IT Leaders and Execs Pass the Buck on Cyber Response

IT Leaders and Execs Pass the Buck on Cyber Response

IT decision makers and C-level executives both believe it is the other’s job to manage the response to a cybersecurity incident, according to new research from BAE Systems.

The British defense contractor polled 221 Fortune 500 C-level execs and 984 IT leaders in eight countries around the world including the UK, US, Germany, Australia, Singapore and Canada.

Surprisingly, a third (35%) of executives said responsibility for managing a breach lies with IT, while half of the IT decision makers said the board should take charge.

That’s a concern, especially considering nearly three-quarters of IT leaders (72%) believe they’ll be targeted over the next year and the vast majority of both groups predict an increase in the number and severity of attacks.

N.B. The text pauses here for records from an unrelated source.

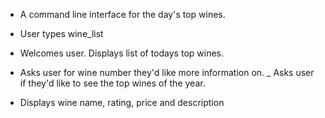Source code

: - A command line interface for the day's top wines.

- User types wine_list

- Welcomes user. Displays list of todays top wines.

- Asks user for wine number they'd like more information on.
_ Asks user if they'd like to see the top wines of the year.

- Displays wine name, rating, price and description
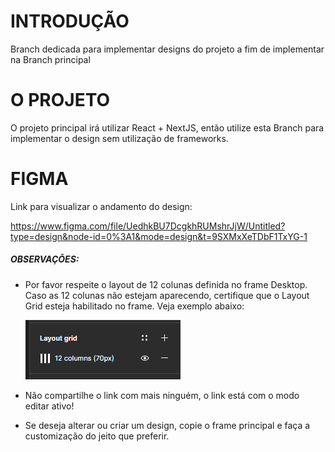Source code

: # INTRODUÇÃO

Branch dedicada para implementar designs do projeto a fim de implementar na Branch principal

# O PROJETO

O projeto principal irá utilizar React + NextJS, então utilize esta Branch para implementar o design sem utilização de frameworks.

# FIGMA 

Link para visualizar o andamento do design: 

https://www.figma.com/file/UedhkBU7DcgkhRUMshrJjW/Untitled?type=design&node-id=0%3A1&mode=design&t=9SXMxXeTDbF1TxYG-1

##### OBSERVAÇÕES:
- Por favor respeite o layout de 12 colunas definida no frame Desktop.
Caso as 12 colunas não estejam aparecendo, certifique que o Layout Grid esteja habilitado no frame. Veja exemplo abaixo:

    ![exemplo](etc/captura.png)

- Não compartilhe o link com mais ninguém, o link está com o modo editar ativo!

- Se deseja alterar ou criar um design, copie o frame principal e faça a customização do jeito que preferir.

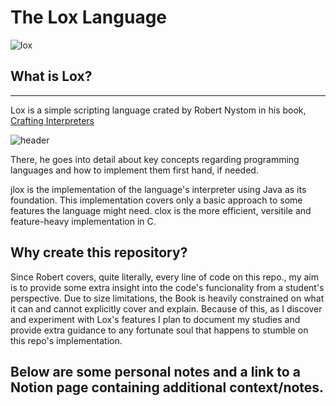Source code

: # The Lox Language

![lox](https://static.wikia.nocookie.net/valheim/images/7/7c/Lox.png/revision/latest?cb=20220216221235)

## What is Lox?
-----------------------------
Lox is a simple scripting language crated by Robert Nystom in his book, [Crafting Interpreters](https://craftinginterpreters.com/)

![header](https://github.com/user-attachments/assets/6802134e-f7f1-438d-bb1c-2f3eaf2985e6)

There, he goes into detail about key concepts regarding programming languages and how to implement them first hand, if needed.

jlox is the implementation of the language's interpreter using Java as its foundation. This implementation covers only a basic approach to some features the language might need.
clox is the more efficient, versitile and feature-heavy implementation in C.

## Why create this repository?

Since Robert covers, quite literally, every line of code on this repo., my aim is to provide some extra insight into the code's funcionality from a student's perspective. Due to size limitations, the Book is heavily constrained on what it can and cannot explicitly cover and explain.
Because of this, as I discover and experiment with Lox's features I plan to document my studies and provide extra guidance to any fortunate soul that happens to stumble on this repo's implementation.

## Below are some personal notes and a link to a Notion page containing additional context/notes.
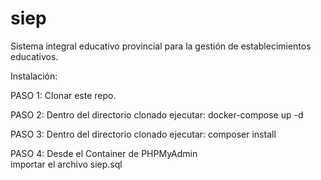 # siep

Sistema integral educativo provincial para la gestión de establecimientos educativos.

Instalación:

PASO 1: Clonar este repo.

PASO 2: Dentro del directorio clonado ejecutar: docker-compose up -d

PASO 3: Dentro del directorio clonado ejecutar: composer install

PASO 4: Desde el Container de PHPMyAdmin  
importar el archivo siep.sql
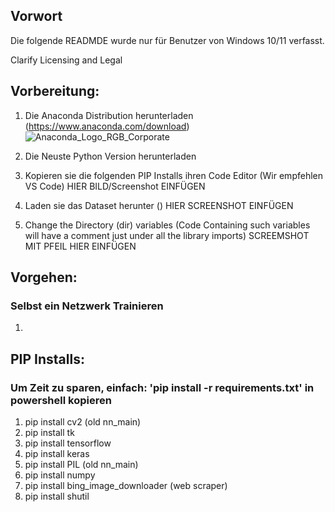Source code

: ## Vorwort
Die folgende READMDE wurde nur für Benutzer von Windows 10/11 verfasst.

Clarify Licensing and Legal



## Vorbereitung:
1. Die Anaconda Distribution herunterladen (https://www.anaconda.com/download)
   ![Anaconda_Logo_RGB_Corporate](https://github.com/Yoichiro1/Neuronales-Netzwerk/assets/158302206/a3ec9da3-e883-493f-9fbf-dfd9866e5af5)

2. Die Neuste Python Version herunterladen 
3. Kopieren sie die folgenden PIP Installs ihren Code Editor (Wir empfehlen VS Code)
   HIER BILD/Screenshot EINFÜGEN
4. Laden sie das Dataset herunter ()
   HIER SCREENSHOT EINFÜGEN
5. Change the Directory (dir) variables (Code Containing such variables will have a comment just under all the library imports)
SCREEMSHOT MIT PFEIL HIER EINFÜGEN




## Vorgehen:
### Selbst ein Netzwerk Trainieren
1. 







## PIP Installs:
### Um Zeit zu sparen, einfach: 'pip install -r requirements.txt' in powershell kopieren
1.  pip install cv2 (old nn_main)
2.  pip install tk
3.  pip install tensorflow
4.  pip install keras
5.  pip install PIL (old nn_main)
6.  pip install numpy
7.  pip install bing_image_downloader (web scraper)
8.  pip install shutil

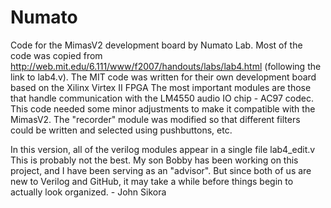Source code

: # Numato
Code for the MimasV2 development board by Numato Lab. Most of the code was copied from
http://web.mit.edu/6.111/www/f2007/handouts/labs/lab4.html (following the link to lab4.v).
The MIT code was written for their own development board based on the Xilinx Virtex II FPGA
The most important modules are those that handle communication with the LM4550 audio IO chip - AC97 codec.
This code needed some minor adjustments to make it compatible with the MimasV2.
The "recorder" module was modified so that different filters could be written and selected using pushbuttons, etc.

In this version, all of the verilog modules appear in a single file lab4_edit.v
This is probably not the best.
My son Bobby has been working on this project, and I have been serving as an "advisor". But since both of us are new 
to Verilog and GitHub, it may take a while before things begin to actually look organized.  - John Sikora
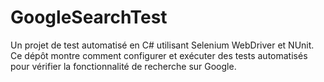 # GoogleSearchTest
Un projet de test automatisé en C# utilisant Selenium WebDriver et NUnit. Ce dépôt montre comment configurer et exécuter des tests automatisés pour vérifier la fonctionnalité de recherche sur Google.
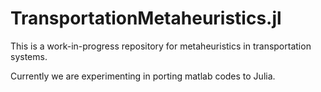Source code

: # TransportationMetaheuristics.jl

This is a work-in-progress repository for metaheuristics in transportation systems.

Currently we are experimenting in porting matlab codes to Julia.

Some 84% of the C-suite and 81% of IT teams are confident they have the right tools in place to defend against a cyber attack. Yet with a lack of clarity over roles and responsibilities in the inevitable event of a breach, the impact could escalate unnecessarily.

“The disconnect in opinions between C-level respondents and IT Decision Makers when it comes to potential threats, accountability and responsibility creates gaps for attackers to exploit,” argued BAE Systems Applied Intelligence managing director, Kevin Taylor.

“With regulatory fines starting to become a bigger issue, organizations need to plan ahead for successful incidents and ensure that the C-suite and IT teams are working together to narrow gaps in understanding, intelligence and responsibility.”

More concerning still are stats which reveal that while 82% of IT teams believe spending on cybersecurity is part of a comprehensive strategy, only half of the C-suite agree.

Increased spending on things like incident response could reduce dwell time and improve co-ordination efforts, minimizing the potential regulatory and financial fallout from an attack.

The latter could be significant, with estimated costs of a breach ranging from $11.6m to $19.2m – the former figure arrived at by C-level respondents and the latter by IT leaders.